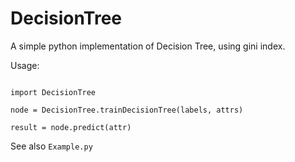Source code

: # DecisionTree
A simple python implementation of Decision Tree, using gini index.

Usage:
```

import DecisionTree

node = DecisionTree.trainDecisionTree(labels, attrs)

result = node.predict(attr)

```

See also ```Example.py```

= = = = =

» **EXERCISE PROMPT**: Only the number is needed. Say how many lines of the entries contain "DecisionTree".

» **FINISHED TASK**: 3